Slightly more than a week later — on Oct. 19 — the Florida Department of Health in Sarasota County (DOH-Sarasota) issued a Red Tide Alert to notify the public of “elevated levels of red tide detected at area beaches.”
The advisory specified that those affected beaches were as follows: Turtle Beach on Siesta Key, Nokomis Beach, the Venice North Jetty Beach in Nokomis, Venice Beach, Service Club Park, the Venice Fishing Pier, Brohard Beach, and Caspersen Beach — all along the more southern stretch of the county’s coastline, closer to Ian’s landfall in Lee County.
Because of the elevated counts of red tide cells found in Monday’s beach water samples, the alert continued, DOH-Sarasota staff would be posting signage at those beaches to advise the public that red tide is present.
Some people exposed to red tide may experience mild and short-lived respiratory symptoms, such as eye, nose and throat irritation usually associated with the common cold or seasonal sinus allergies, the DOH-Sarasota advisory said. “Some individuals with existing breathing problems, such as asthma, might experience more severe effects,” it added.
“Usually, symptoms stop when a person leaves the beach or goes indoors,” the advisory continued. “Health officials recommend that people who are sensitive to red tide or experiencing symptoms avoid the beach or go into an air-conditioned space,” it said.
“If symptoms do not subside,” the advisory added, “contact your healthcare provider for evaluation.”
The advisory provided this list of recommendations:
- “Do not swim around dead fish.
- “If you have chronic respiratory problems, consider staying away from the beach,” as red tide can affect a person’s breathing.

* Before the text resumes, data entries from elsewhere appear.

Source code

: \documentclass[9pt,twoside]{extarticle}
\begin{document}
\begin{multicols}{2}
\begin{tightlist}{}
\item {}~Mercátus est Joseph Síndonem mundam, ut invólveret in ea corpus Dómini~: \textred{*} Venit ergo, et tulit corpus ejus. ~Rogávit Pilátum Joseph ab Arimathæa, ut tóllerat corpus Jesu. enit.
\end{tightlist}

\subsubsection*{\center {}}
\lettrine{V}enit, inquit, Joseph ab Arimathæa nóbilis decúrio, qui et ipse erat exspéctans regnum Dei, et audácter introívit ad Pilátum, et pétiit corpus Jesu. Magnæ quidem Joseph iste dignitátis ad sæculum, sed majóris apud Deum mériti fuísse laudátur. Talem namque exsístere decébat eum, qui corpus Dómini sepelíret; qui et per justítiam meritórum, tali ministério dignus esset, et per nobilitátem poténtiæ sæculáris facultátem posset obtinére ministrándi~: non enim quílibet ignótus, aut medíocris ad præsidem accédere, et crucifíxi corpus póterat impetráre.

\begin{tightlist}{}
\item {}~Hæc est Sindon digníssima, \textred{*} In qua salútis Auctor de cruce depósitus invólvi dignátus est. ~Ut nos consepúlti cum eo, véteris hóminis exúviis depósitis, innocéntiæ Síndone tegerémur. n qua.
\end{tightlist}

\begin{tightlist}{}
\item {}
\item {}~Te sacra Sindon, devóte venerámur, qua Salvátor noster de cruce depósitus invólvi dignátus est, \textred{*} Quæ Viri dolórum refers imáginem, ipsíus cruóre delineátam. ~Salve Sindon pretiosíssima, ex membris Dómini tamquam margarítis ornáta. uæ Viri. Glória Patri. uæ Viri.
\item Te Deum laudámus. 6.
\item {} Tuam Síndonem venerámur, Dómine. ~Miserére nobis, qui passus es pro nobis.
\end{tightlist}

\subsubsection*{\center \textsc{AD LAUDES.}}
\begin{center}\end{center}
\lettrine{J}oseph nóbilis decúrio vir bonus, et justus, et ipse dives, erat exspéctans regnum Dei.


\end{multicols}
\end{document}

- “Do not harvest or eat molluscan shellfish and distressed or dead fish. If fish are healthy, rinse fillets with tap or bottled water and throw out the guts.” Examples of molluscan shellfish are clams, scallops, oysters, squid and octopi.
- “Keep pets and livestock away from water, sea foam, and dead sea life.”

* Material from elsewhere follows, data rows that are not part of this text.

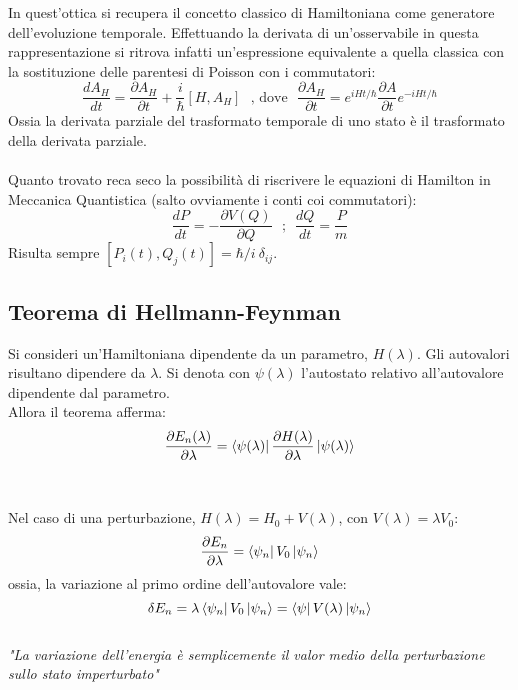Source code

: \documentclass[twoside]{article}
\begin{document}
In quest'ottica si recupera il concetto classico di Hamiltoniana come generatore dell'evoluzione temporale. Effettuando la derivata di un'osservabile in questa rappresentazione si ritrova infatti un'espressione equivalente a quella classica con la sostituzione delle parentesi di Poisson con i commutatori:
\begin{equation} \label{2.4.2}
    \frac{dA_H}{dt}=\frac{\partial A_H}{\partial t} + \frac{i}{\hbar}[H,A_H] \ \ \ \text{, dove} \ \ \ \frac{\partial A_H}{\partial t}=e^{iHt/\hbar}\frac{\partial A}{\partial t}e^{-iHt/\hbar}
\end{equation}
Ossia la derivata parziale del trasformato temporale di uno stato è il trasformato della derivata parziale.
\\
\\
Quanto trovato reca seco la possibilità di riscrivere le equazioni di Hamilton in Meccanica Quantistica (salto ovviamente i conti coi commutatori):
\begin{equation}
    \frac{dP}{dt}=-\frac{\partial V(Q)}{\partial Q} \ \ \ \text{;} \ \ \ \frac{dQ}{dt}=\frac{P}{m}
\end{equation}
Risulta sempre $[P_i (t), Q_j (t)]=\hbar/i \ \delta_{i j}$.

\vspace{0.5cm}

\subsection{Teorema di Hellmann-Feynman}

Si consideri un'Hamiltoniana dipendente da un parametro, $H(\lambda)$. Gli autovalori risultano dipendere da $\lambda$.
Si denota con $\psi(\lambda)$ l'autostato relativo all'autovalore dipendente dal parametro.
\\
Allora il teorema afferma:
\begin{equation} \label{3.0.1}
    \frac{\partial E_n (\lambda)}{\partial \lambda}=\bra{\psi(\lambda)} \frac{\partial H(\lambda)}{\partial \lambda}\ket{\psi(\lambda)}
\end{equation}
\\ \\
Nel caso di una perturbazione, $H(\lambda)=H_0 + V(\lambda)$, con $V(\lambda)=\lambda V_0$:
\begin{equation}
    \frac{\partial E_n}{\partial \lambda}=\bra{\psi_n}V_0\ket{\psi_n}
\end{equation}
ossia, la variazione al primo ordine dell'autovalore vale:
\begin{equation}
    \delta E_n=\lambda \bra{\psi_n}V_0\ket{\psi_n}=\bra{\psi}V(\lambda)\ket{\psi_n}
\end{equation}
\\
\textit{"La variazione dell’energia è semplicemente il valor medio della perturbazione
sullo stato imperturbato"} 
\end{document}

- Residents living in beach areas who experience respiratory symptoms are advised to close windows and run their air conditioners (having ensuring that their A/C filters have been maintained according to the manufacturer’s specifications).

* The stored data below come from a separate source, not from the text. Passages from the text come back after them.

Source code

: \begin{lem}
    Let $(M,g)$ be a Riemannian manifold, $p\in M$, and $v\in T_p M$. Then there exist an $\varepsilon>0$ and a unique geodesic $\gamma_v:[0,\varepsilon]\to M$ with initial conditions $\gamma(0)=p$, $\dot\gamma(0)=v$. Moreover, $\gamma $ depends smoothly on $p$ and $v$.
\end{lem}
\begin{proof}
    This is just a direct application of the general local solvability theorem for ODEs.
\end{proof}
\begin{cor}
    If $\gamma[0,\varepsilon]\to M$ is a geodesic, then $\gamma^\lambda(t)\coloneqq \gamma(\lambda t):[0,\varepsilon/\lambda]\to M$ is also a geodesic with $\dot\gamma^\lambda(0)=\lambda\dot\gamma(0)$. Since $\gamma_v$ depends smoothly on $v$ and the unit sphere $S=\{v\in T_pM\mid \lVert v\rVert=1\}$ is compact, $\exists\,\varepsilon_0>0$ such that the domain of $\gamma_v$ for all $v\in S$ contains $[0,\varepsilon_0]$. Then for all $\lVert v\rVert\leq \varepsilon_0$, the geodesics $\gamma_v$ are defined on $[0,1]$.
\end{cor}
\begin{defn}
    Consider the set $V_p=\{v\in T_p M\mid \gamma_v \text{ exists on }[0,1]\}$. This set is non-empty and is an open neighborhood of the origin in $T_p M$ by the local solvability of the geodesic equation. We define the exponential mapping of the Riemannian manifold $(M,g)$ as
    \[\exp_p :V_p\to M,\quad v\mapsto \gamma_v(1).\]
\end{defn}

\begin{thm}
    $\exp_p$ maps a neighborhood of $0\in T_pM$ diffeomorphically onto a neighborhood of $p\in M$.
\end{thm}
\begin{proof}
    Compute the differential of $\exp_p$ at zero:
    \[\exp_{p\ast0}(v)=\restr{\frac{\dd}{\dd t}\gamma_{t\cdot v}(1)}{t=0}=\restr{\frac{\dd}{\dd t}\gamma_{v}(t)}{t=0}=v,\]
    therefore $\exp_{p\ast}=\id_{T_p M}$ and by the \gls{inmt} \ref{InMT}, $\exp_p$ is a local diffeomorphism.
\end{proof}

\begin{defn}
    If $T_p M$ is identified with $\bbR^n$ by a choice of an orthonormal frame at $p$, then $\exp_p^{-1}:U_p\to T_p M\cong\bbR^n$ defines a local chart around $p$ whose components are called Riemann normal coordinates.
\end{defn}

- “If outdoors, residents may choose to wear paper filter masks, especially if onshore winds are blowing.”
Florida Poison Control Centers have a toll-free 24/7 hotline for reporting illnesses, including health effects from exposure to red tide, the advisory notes. That number is 1-888-232-8635.
For more information about red tide, DOH-Sarasota encourages the public to visit the following websites:
- DOH-Sarasota weekly water-sampling results are posted at http://www.ourgulfenvironment.net.
- The Florida Fish and Wildlife Conservation Commission (FWC) has been sending out weekly updates on red tide for the state at https://myfwc.com/research/redtide/statewide/, including a sampling map that is updated daily.
In its Oct. 14 red tide update — the most recent prior to the publication of this issue of The Sarasota News Leader — FWC pointed out, “Sampling in Southwest Florida is still impacted by the passage of Hurricane Ian.”
Then the agency noted that, last week, the red tide algae, Karenia brevis, had been observed at background concentrations 30 to 40 miles offshore of Pinellas and Hillsborough counties.
It added that FWC had received no reports that week of fish kills or respiratory irritation suspected to be associated with red tide.